Is the O4 Air Unit Pro the same as the regular O4 Air Unit?
No — the Pro version has the 1/1.8" Starlight sensor (low-light flying) and 4K 60fps recording. The regular O4 Air Unit has a smaller sensor and 4K 30fps recording with otherwise similar specs. For cinematic / dusk flying the Pro is worth the price difference; for daytime freestyle the regular O4 is adequate.
What's the realistic latency in actual flight?
DJI claims 20ms end-to-end (camera-to-goggles glass-to-glass). Independent tests with Goggles 3 measure 24-32ms depending on RF conditions and antenna setup. For freestyle and most racing this is comfortable; competitive race pilots chasing podium times typically pick HDZero (8-12ms) for the latency edge. Analog FPV systems hit 15-20ms but with much lower image quality.
Does it work with Betaflight OSD?
Yes — the O4 Air Unit communicates with Betaflight via MSP DisplayPort protocol over a single UART. Betaflight 4.5+ has native DJI HD OSD support. Configure DJI HD OSD in Betaflight Configurator's OSD tab. Caveats: not all OSD elements render the same on DJI HD vs analog — test in flight before relying on critical elements like battery voltage placement.

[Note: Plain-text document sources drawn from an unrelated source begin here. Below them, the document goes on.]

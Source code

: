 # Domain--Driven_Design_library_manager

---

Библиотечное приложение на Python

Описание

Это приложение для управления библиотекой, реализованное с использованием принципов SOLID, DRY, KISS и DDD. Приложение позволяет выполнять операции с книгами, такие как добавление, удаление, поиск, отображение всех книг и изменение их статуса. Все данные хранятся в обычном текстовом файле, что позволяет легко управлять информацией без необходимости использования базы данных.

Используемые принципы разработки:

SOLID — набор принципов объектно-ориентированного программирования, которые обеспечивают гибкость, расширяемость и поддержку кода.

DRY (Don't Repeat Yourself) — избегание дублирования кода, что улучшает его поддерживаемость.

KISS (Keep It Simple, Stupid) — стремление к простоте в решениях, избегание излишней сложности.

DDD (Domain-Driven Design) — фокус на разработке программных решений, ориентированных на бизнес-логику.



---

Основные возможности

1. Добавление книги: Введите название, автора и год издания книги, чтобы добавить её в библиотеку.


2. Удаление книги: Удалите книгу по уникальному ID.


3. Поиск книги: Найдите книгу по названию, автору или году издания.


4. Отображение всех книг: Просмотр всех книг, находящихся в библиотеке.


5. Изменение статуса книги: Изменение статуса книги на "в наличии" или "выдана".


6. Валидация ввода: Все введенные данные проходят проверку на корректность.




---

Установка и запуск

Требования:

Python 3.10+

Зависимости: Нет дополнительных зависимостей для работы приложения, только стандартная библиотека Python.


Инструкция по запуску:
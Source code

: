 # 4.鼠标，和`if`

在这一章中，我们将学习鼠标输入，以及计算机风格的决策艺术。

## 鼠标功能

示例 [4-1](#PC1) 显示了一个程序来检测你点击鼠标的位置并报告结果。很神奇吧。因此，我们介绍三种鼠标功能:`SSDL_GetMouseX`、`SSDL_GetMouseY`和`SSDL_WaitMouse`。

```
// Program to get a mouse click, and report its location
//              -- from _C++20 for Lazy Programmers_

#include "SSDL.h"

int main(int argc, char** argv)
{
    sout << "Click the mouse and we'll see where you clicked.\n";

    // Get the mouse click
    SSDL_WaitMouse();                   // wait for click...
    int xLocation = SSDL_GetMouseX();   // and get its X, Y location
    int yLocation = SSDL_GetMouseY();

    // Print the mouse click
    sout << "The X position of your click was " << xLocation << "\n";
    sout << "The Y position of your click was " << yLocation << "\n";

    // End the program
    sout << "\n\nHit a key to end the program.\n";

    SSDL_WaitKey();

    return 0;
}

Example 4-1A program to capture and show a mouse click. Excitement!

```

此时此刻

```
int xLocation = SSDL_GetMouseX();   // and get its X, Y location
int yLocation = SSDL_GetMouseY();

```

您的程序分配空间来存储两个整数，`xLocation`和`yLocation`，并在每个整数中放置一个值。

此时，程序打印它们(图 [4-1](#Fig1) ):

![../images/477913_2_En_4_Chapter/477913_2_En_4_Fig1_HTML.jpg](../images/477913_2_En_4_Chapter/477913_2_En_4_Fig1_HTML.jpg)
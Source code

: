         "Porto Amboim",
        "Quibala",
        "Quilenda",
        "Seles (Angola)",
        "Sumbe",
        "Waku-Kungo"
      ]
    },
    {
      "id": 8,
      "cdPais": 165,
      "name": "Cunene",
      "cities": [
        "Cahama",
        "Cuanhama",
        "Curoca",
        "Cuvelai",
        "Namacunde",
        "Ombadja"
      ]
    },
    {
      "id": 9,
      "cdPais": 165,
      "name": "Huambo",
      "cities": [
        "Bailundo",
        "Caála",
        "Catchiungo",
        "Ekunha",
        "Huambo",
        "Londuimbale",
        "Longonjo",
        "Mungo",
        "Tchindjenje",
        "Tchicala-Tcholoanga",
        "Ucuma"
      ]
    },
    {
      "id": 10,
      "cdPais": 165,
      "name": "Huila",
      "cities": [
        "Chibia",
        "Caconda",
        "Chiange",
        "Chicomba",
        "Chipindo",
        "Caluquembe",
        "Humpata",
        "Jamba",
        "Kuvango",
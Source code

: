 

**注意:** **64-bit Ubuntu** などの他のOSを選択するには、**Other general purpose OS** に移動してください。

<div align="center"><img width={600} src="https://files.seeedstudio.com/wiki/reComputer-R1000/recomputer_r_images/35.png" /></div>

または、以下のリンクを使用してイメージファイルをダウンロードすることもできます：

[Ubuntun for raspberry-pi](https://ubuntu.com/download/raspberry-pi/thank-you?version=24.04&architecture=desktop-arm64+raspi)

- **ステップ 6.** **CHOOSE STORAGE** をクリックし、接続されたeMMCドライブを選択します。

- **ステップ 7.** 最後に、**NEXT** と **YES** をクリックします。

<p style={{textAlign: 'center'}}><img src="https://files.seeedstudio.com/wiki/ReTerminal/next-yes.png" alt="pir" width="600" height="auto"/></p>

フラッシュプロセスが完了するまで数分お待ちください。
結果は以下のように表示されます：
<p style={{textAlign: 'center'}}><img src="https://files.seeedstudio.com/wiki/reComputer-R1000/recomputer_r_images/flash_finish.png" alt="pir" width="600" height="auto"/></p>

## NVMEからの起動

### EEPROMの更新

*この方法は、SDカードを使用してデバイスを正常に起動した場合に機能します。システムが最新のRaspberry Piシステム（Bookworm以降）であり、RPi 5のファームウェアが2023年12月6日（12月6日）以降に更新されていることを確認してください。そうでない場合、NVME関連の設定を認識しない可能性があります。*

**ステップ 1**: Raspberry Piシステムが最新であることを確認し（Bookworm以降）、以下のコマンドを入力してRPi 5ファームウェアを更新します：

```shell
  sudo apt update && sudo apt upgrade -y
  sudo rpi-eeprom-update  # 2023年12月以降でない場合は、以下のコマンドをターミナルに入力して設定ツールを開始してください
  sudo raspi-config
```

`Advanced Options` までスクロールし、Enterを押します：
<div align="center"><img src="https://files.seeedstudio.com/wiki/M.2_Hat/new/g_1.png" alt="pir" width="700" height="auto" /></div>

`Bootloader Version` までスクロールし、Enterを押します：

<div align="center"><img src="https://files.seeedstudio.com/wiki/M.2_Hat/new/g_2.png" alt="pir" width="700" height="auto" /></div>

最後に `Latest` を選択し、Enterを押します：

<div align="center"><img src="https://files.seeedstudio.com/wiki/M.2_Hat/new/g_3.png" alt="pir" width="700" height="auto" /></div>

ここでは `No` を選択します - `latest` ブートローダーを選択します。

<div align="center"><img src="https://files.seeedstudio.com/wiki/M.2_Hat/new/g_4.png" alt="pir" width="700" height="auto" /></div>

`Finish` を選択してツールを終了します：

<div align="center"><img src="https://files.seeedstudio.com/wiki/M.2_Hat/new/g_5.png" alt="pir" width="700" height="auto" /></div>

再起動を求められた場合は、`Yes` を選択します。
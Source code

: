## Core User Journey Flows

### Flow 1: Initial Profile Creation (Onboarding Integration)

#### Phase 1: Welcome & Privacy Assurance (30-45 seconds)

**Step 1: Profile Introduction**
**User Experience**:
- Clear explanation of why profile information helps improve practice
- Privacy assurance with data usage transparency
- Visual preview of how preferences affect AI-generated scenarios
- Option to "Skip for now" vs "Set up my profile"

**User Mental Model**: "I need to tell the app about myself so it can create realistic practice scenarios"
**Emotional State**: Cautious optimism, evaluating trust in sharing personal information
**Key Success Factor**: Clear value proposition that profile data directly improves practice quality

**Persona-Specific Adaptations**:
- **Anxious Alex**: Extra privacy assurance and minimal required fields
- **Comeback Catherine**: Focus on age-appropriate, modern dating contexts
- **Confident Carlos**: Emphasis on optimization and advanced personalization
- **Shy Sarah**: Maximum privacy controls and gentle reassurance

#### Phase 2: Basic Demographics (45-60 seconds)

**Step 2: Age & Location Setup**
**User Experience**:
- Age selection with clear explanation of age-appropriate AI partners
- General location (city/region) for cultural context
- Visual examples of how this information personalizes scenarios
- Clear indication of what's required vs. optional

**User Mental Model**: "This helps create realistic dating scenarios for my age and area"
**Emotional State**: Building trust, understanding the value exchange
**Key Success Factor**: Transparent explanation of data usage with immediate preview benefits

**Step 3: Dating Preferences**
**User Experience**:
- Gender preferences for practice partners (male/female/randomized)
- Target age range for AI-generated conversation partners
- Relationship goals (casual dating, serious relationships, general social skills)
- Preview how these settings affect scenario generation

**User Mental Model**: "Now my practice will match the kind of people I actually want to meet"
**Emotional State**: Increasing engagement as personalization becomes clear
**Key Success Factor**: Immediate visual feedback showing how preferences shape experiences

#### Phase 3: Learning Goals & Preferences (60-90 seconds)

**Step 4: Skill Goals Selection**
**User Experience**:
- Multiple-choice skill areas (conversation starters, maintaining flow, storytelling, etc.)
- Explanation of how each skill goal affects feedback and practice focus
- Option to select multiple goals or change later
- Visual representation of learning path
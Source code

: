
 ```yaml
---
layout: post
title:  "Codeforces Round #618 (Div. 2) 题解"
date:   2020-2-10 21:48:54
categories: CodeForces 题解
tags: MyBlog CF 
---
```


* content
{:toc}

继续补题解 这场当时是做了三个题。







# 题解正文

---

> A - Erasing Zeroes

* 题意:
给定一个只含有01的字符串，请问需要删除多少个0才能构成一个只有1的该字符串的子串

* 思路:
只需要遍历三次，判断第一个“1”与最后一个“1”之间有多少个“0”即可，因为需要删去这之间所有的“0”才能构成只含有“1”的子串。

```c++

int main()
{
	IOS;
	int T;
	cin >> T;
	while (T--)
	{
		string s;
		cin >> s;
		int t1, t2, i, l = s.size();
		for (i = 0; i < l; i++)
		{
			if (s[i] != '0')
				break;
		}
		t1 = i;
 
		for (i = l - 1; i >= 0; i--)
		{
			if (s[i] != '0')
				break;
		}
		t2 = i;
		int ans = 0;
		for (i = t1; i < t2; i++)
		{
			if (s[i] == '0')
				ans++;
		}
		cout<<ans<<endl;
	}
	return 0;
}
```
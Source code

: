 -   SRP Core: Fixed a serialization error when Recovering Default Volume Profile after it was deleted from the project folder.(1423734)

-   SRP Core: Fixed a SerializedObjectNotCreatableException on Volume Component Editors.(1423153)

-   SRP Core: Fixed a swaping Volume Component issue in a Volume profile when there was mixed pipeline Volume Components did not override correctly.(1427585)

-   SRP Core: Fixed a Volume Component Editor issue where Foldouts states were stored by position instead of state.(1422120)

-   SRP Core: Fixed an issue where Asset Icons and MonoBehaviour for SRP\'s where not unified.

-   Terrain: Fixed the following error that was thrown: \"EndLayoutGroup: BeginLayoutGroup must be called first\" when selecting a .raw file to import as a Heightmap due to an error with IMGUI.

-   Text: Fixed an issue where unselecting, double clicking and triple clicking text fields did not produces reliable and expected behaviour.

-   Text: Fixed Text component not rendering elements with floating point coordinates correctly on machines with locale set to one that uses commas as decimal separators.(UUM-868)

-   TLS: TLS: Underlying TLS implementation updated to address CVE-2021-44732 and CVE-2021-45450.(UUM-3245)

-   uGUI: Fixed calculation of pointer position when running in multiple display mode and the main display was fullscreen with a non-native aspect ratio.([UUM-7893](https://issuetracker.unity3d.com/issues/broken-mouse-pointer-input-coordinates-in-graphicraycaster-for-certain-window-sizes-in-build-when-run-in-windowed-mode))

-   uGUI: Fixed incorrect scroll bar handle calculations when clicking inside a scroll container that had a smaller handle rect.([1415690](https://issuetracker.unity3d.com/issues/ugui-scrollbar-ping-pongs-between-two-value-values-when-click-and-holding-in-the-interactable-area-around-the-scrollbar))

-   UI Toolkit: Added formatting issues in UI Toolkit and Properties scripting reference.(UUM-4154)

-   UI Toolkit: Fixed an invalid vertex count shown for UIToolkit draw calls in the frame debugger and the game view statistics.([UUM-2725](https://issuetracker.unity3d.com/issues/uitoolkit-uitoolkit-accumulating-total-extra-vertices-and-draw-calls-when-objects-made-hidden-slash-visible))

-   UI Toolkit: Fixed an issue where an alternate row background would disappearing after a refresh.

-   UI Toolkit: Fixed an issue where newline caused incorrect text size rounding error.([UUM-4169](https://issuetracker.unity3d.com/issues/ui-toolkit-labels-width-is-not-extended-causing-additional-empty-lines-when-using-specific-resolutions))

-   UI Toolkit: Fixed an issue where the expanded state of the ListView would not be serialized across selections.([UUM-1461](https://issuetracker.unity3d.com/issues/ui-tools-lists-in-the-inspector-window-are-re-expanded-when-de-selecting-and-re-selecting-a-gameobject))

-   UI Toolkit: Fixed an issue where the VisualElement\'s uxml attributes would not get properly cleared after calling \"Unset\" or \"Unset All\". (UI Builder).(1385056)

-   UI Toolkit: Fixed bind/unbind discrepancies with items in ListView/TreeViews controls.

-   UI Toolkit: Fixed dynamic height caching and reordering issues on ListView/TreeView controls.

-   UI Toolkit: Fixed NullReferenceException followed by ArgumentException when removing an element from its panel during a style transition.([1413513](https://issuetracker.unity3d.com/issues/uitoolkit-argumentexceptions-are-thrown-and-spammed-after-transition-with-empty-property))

How does the FCC unlock actually work?
DJI FCC Mode is selected during initial DJI Fly app setup based on your registered account region. US/Canada/Mexico accounts get FCC Mode (1.6W max). EU/UK/Japan accounts get CE Mode (25 mW max). Once set, FCC Mode unlocks 1.6W output. Some pilots use aftermarket firmware mods (search 'O4 unlock' on RCgroups) to bypass region limits — these void warranty and may violate local RF regulations.